TASK ITEM =
The reply should contain all the data below, repeated exactly, and none of the images.

Saved data entries:
- - - - - - -
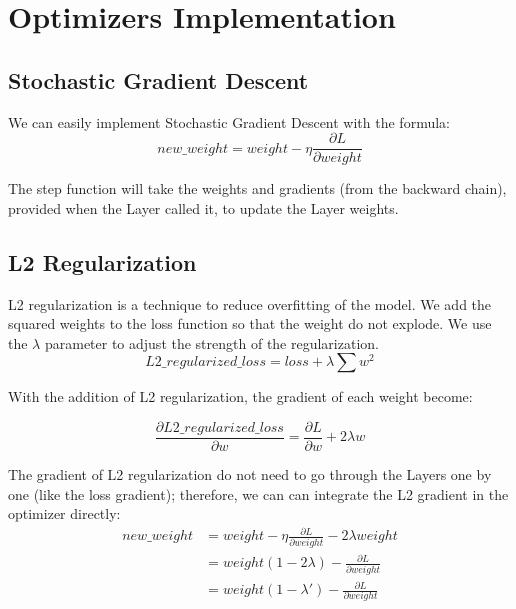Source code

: \documentclass[conference]{IEEEtran}
\begin{document}
\section{Optimizers Implementation}
\subsection{Stochastic Gradient Descent}
We can easily implement Stochastic Gradient Descent with the formula:
\begin{equation}
new\_weight = weight - \eta \frac{\partial L}{\partial weight}
\end{equation}

The step function will take the weights and gradients (from the backward chain), provided when the Layer called it, to update the Layer weights.

\subsection{L2 Regularization}
L2 regularization is a technique to reduce overfitting of the model. We add the squared weights to the loss function so that the weight do not explode. We use the \(\lambda\) parameter to adjust the strength of the regularization.
\begin{equation}
L2\_regularized\_loss = loss + \lambda\sum w^2
\end{equation}

With the addition of L2 regularization, the gradient of each weight become:

\begin{equation}
\frac{\partial L2\_regularized\_loss}{\partial w}  = \frac{\partial L}{\partial w} + 2\lambda w
\end{equation}

The gradient of L2 regularization do not need to go through the Layers one by one (like the loss gradient); therefore, we can can integrate the L2 gradient in the optimizer directly:
\begin{equation}
\begin{split}
new\_weight &=  weight - \eta \frac{\partial L}{\partial weight} - 2\lambda weight \\
&= weight(1-2\lambda) - \frac{\partial L}{\partial weight}\\
&= weight(1-\lambda') - \frac{\partial L}{\partial weight}\\
\end{split}
\end{equation}
\end{document}
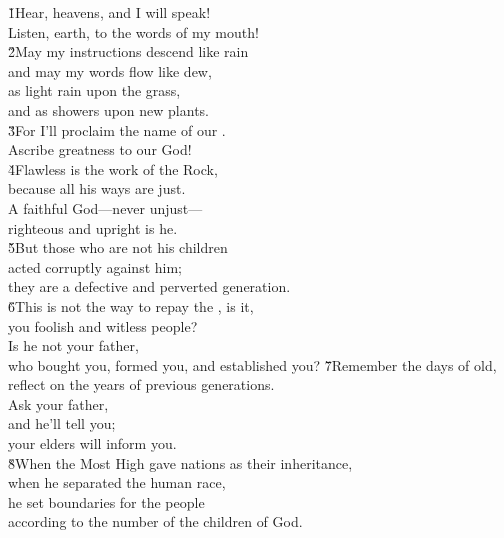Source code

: \begin{poetry}
\poeml {}
\v{1}Hear, heavens, and I will speak! \\
\poemll    Listen, earth, to the words of my mouth! \\
\poeml \v{2}May my instructions descend like rain \\
\poemll    and may my words flow like dew, \\
\poeml as light rain upon the grass, \\
\poemll    and as showers upon new plants. \\
\poeml \v{3}For I'll proclaim the name of our . \\
\poemll    Ascribe greatness to our God! \\
\poeml \v{4}Flawless is the work of the Rock, \\
\poemll    because all his ways are just. \\
\poeml A faithful God---never unjust--- \\
\poemll    righteous and upright is he. \\
\poeml \v{5}But those who are not his children \\
\poemll    acted corruptly against him; \\
\poemlll       they are a defective and perverted generation. \\
\poeml \v{6}This is not the way to repay the , is it, \\
\poemll    you foolish and witless people? \\
\poeml Is he not your father, \\
\poemll    who bought you, formed you, and established you?
\poeml \v{7}Remember the days of old, \\
\poemll    reflect on the years of previous generations. \\
\poeml Ask your father, \\
\poemll    and he'll tell you; \\
\poemlll       your elders will inform you. \\
\poeml \v{8}When the Most High gave nations as their inheritance, \\
\poemll    when he separated the human race, \\
\poeml he set boundaries for the people \\
\poemll    according to the number of the children of God. \\

\end{poetry}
- - - - - - -
TASK RESPONSE =
Source code

: \documentclass[conference]{IEEEtran}
\begin{document}
\section{Optimizers Implementation}
\subsection{Stochastic Gradient Descent}
We can easily implement Stochastic Gradient Descent with the formula:
\begin{equation}
new\_weight = weight - \eta \frac{\partial L}{\partial weight}
\end{equation}

The step function will take the weights and gradients (from the backward chain), provided when the Layer called it, to update the Layer weights.

\subsection{L2 Regularization}
L2 regularization is a technique to reduce overfitting of the model. We add the squared weights to the loss function so that the weight do not explode. We use the \(\lambda\) parameter to adjust the strength of the regularization.
\begin{equation}
L2\_regularized\_loss = loss + \lambda\sum w^2
\end{equation}

With the addition of L2 regularization, the gradient of each weight become:

\begin{equation}
\frac{\partial L2\_regularized\_loss}{\partial w}  = \frac{\partial L}{\partial w} + 2\lambda w
\end{equation}

The gradient of L2 regularization do not need to go through the Layers one by one (like the loss gradient); therefore, we can can integrate the L2 gradient in the optimizer directly:
\begin{equation}
\begin{split}
new\_weight &=  weight - \eta \frac{\partial L}{\partial weight} - 2\lambda weight \\
&= weight(1-2\lambda) - \frac{\partial L}{\partial weight}\\
&= weight(1-\lambda') - \frac{\partial L}{\partial weight}\\
\end{split}
\end{equation}
\end{document}
Source code

: \begin{poetry}
\poeml {}
\v{1}Hear, heavens, and I will speak! \\
\poemll    Listen, earth, to the words of my mouth! \\
\poeml \v{2}May my instructions descend like rain \\
\poemll    and may my words flow like dew, \\
\poeml as light rain upon the grass, \\
\poemll    and as showers upon new plants. \\
\poeml \v{3}For I'll proclaim the name of our . \\
\poemll    Ascribe greatness to our God! \\
\poeml \v{4}Flawless is the work of the Rock, \\
\poemll    because all his ways are just. \\
\poeml A faithful God---never unjust--- \\
\poemll    righteous and upright is he. \\
\poeml \v{5}But those who are not his children \\
\poemll    acted corruptly against him; \\
\poemlll       they are a defective and perverted generation. \\
\poeml \v{6}This is not the way to repay the , is it, \\
\poemll    you foolish and witless people? \\
\poeml Is he not your father, \\
\poemll    who bought you, formed you, and established you?
\poeml \v{7}Remember the days of old, \\
\poemll    reflect on the years of previous generations. \\
\poeml Ask your father, \\
\poemll    and he'll tell you; \\
\poemlll       your elders will inform you. \\
\poeml \v{8}When the Most High gave nations as their inheritance, \\
\poemll    when he separated the human race, \\
\poeml he set boundaries for the people \\
\poemll    according to the number of the children of God. \\

\end{poetry}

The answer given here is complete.